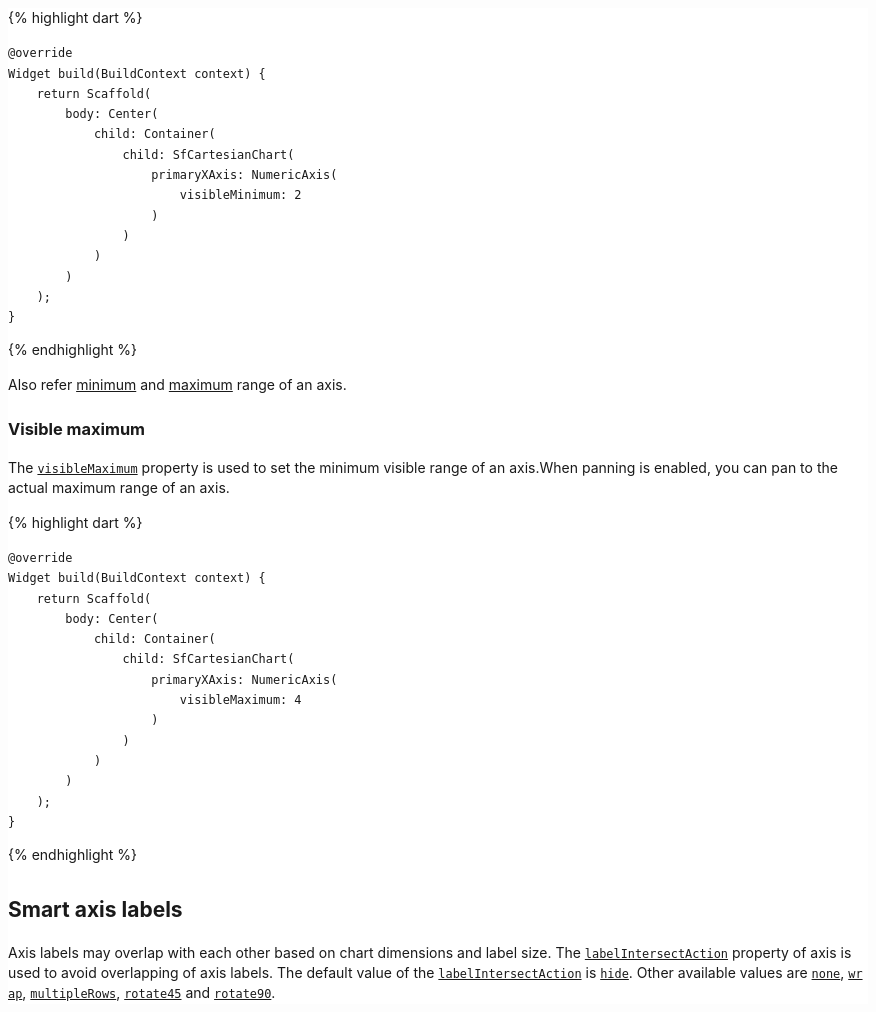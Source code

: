 {% highlight dart %} 

    @override
    Widget build(BuildContext context) {
        return Scaffold(
            body: Center(
                child: Container(
                    child: SfCartesianChart(
                        primaryXAxis: NumericAxis(
                            visibleMinimum: 2
                        )
                    )
                )
            )
        );
    }

{% endhighlight %}

Also refer [minimum](./axis-types) and [maximum](./axis-types) range of an axis.

### Visible maximum

The [`visibleMaximum`](https://pub.dev/documentation/syncfusion_flutter_charts/latest/charts/NumericAxis/visibleMaximum.html) property is used to set the minimum visible range of an axis.When panning is enabled, you can pan to the actual maximum range of an axis.

{% highlight dart %} 

    @override
    Widget build(BuildContext context) {
        return Scaffold(
            body: Center(
                child: Container(
                    child: SfCartesianChart(
                        primaryXAxis: NumericAxis(
                            visibleMaximum: 4
                        )
                    )
                )
            )
        );
    }

{% endhighlight %}

## Smart axis labels

Axis labels may overlap with each other based on chart dimensions and label size. The [`labelIntersectAction`](https://pub.dev/documentation/syncfusion_flutter_charts/latest/charts/ChartAxis/labelIntersectAction.html) property of axis is used to avoid overlapping of axis labels. The default value of the [`labelIntersectAction`](https://pub.dev/documentation/syncfusion_flutter_charts/latest/charts/ChartAxis/labelIntersectAction.html) is [`hide`](https://pub.dev/documentation/syncfusion_flutter_charts/latest/charts/AxisLabelIntersectAction-class.html). Other available values are [`none`](https://pub.dev/documentation/syncfusion_flutter_charts/latest/charts/AxisLabelIntersectAction-class.html), [`wrap`](https://pub.dev/documentation/syncfusion_flutter_charts/latest/charts/AxisLabelIntersectAction-class.html), [`multipleRows`](https://pub.dev/documentation/syncfusion_flutter_charts/latest/charts/AxisLabelIntersectAction-class.html), [`rotate45`](https://pub.dev/documentation/syncfusion_flutter_charts/latest/charts/AxisLabelIntersectAction-class.html) and [`rotate90`](https://pub.dev/documentation/syncfusion_flutter_charts/latest/charts/AxisLabelIntersectAction-class.html).
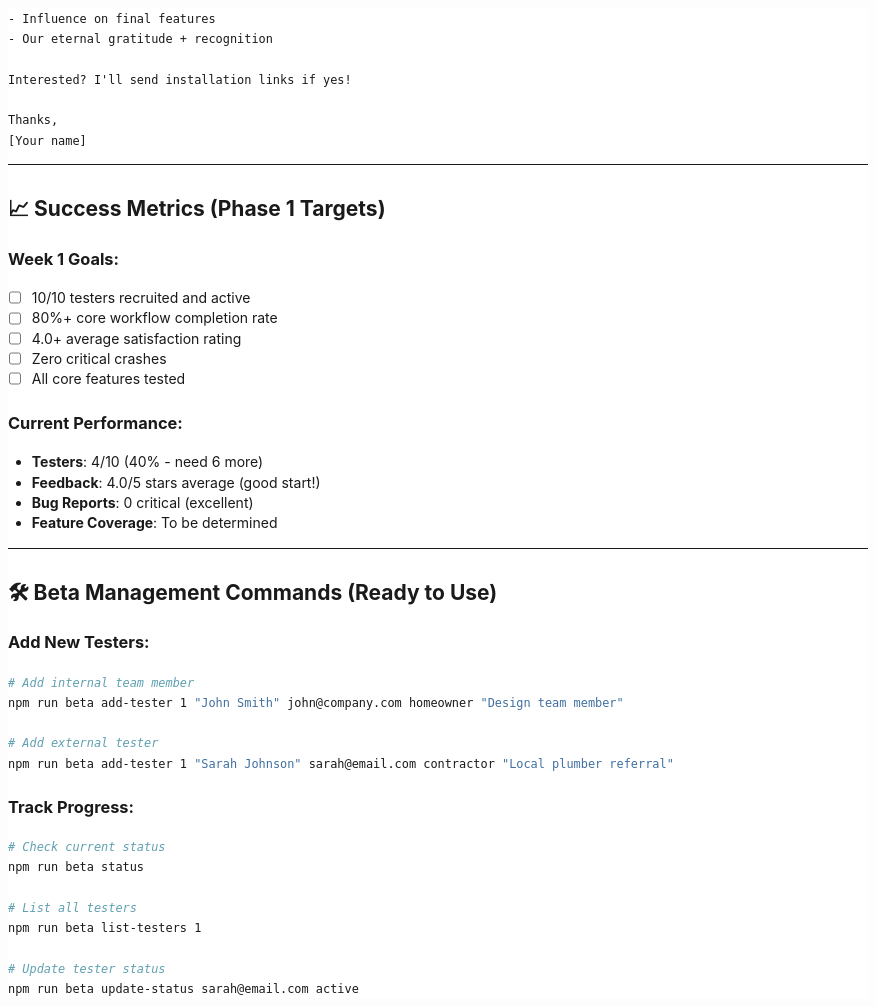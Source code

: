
 ```
- Influence on final features
- Our eternal gratitude + recognition

Interested? I'll send installation links if yes!

Thanks,
[Your name]
```

---

## 📈 Success Metrics (Phase 1 Targets)

### **Week 1 Goals:**
- [ ] 10/10 testers recruited and active
- [ ] 80%+ core workflow completion rate
- [ ] 4.0+ average satisfaction rating
- [ ] Zero critical crashes
- [ ] All core features tested

### **Current Performance:**
- **Testers**: 4/10 (40% - need 6 more)
- **Feedback**: 4.0/5 stars average (good start!)
- **Bug Reports**: 0 critical (excellent)
- **Feature Coverage**: To be determined

---

## 🛠️ Beta Management Commands (Ready to Use)

### **Add New Testers:**
```bash
# Add internal team member
npm run beta add-tester 1 "John Smith" john@company.com homeowner "Design team member"

# Add external tester
npm run beta add-tester 1 "Sarah Johnson" sarah@email.com contractor "Local plumber referral"
```

### **Track Progress:**
```bash
# Check current status
npm run beta status

# List all testers
npm run beta list-testers 1

# Update tester status
npm run beta update-status sarah@email.com active
```
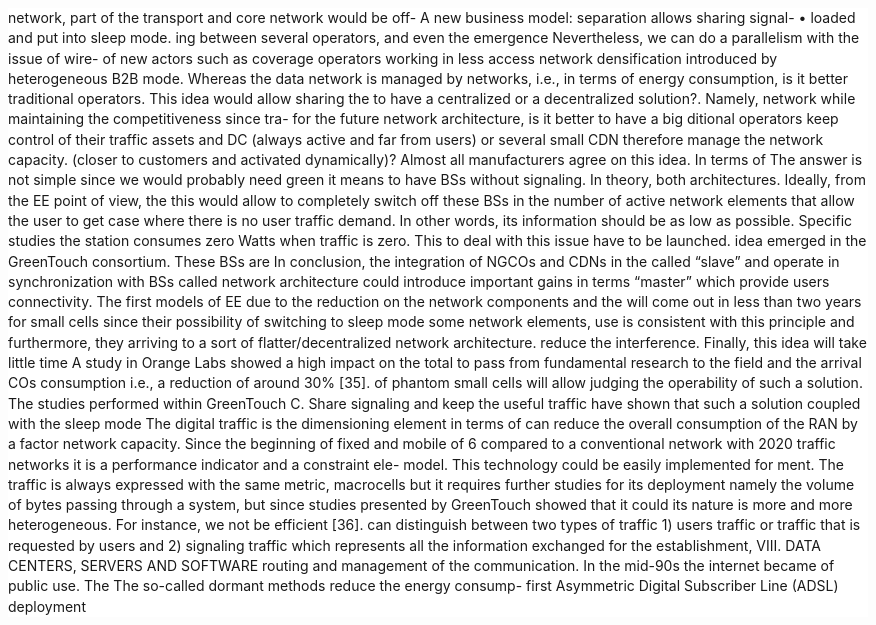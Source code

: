 network, part of the transport and core network would be off- A new business model: separation allows sharing signal-
•
loaded and put into sleep mode. ing between several operators, and even the emergence
Nevertheless, we can do a parallelism with the issue of wire- of new actors such as coverage operators working in
less access network densification introduced by heterogeneous B2B mode. Whereas the data network is managed by
networks, i.e., in terms of energy consumption, is it better traditional operators. This idea would allow sharing the
to have a centralized or a decentralized solution?. Namely, network while maintaining the competitiveness since tra-
for the future network architecture, is it better to have a big ditional operators keep control of their traffic assets and
DC (always active and far from users) or several small CDN therefore manage the network capacity.
(closer to customers and activated dynamically)?
Almost all manufacturers agree on this idea. In terms of
The answer is not simple since we would probably need
green it means to have BSs without signaling. In theory,
both architectures. Ideally, from the EE point of view, the
this would allow to completely switch off these BSs in the
number of active network elements that allow the user to get
case where there is no user traffic demand. In other words,
its information should be as low as possible. Specific studies
the station consumes zero Watts when traffic is zero. This
to deal with this issue have to be launched.
idea emerged in the GreenTouch consortium. These BSs are
In conclusion, the integration of NGCOs and CDNs in the
called “slave” and operate in synchronization with BSs called
network architecture could introduce important gains in terms
“master” which provide users connectivity. The first models
of EE due to the reduction on the network components and the
will come out in less than two years for small cells since their
possibility of switching to sleep mode some network elements,
use is consistent with this principle and furthermore, they
arriving to a sort of flatter/decentralized network architecture.
reduce the interference. Finally, this idea will take little time
A study in Orange Labs showed a high impact on the total
to pass from fundamental research to the field and the arrival
COs consumption i.e., a reduction of around 30% [35].
of phantom small cells will allow judging the operability of
such a solution. The studies performed within GreenTouch
C. Share signaling and keep the useful traffic
have shown that such a solution coupled with the sleep mode
The digital traffic is the dimensioning element in terms of
can reduce the overall consumption of the RAN by a factor
network capacity. Since the beginning of fixed and mobile
of 6 compared to a conventional network with 2020 traffic
networks it is a performance indicator and a constraint ele-
model. This technology could be easily implemented for
ment. The traffic is always expressed with the same metric,
macrocells but it requires further studies for its deployment
namely the volume of bytes passing through a system, but
since studies presented by GreenTouch showed that it could
its nature is more and more heterogeneous. For instance, we
not be efficient [36].
can distinguish between two types of traffic 1) users traffic or
traffic that is requested by users and 2) signaling traffic which
represents all the information exchanged for the establishment, VIII. DATA CENTERS, SERVERS AND SOFTWARE
routing and management of the communication. In the mid-90s the internet became of public use. The
The so-called dormant methods reduce the energy consump- first Asymmetric Digital Subscriber Line (ADSL) deployment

• _Task prompt_
Give only the number of lines in the records that include the word "deployment".

• _Finished task_
2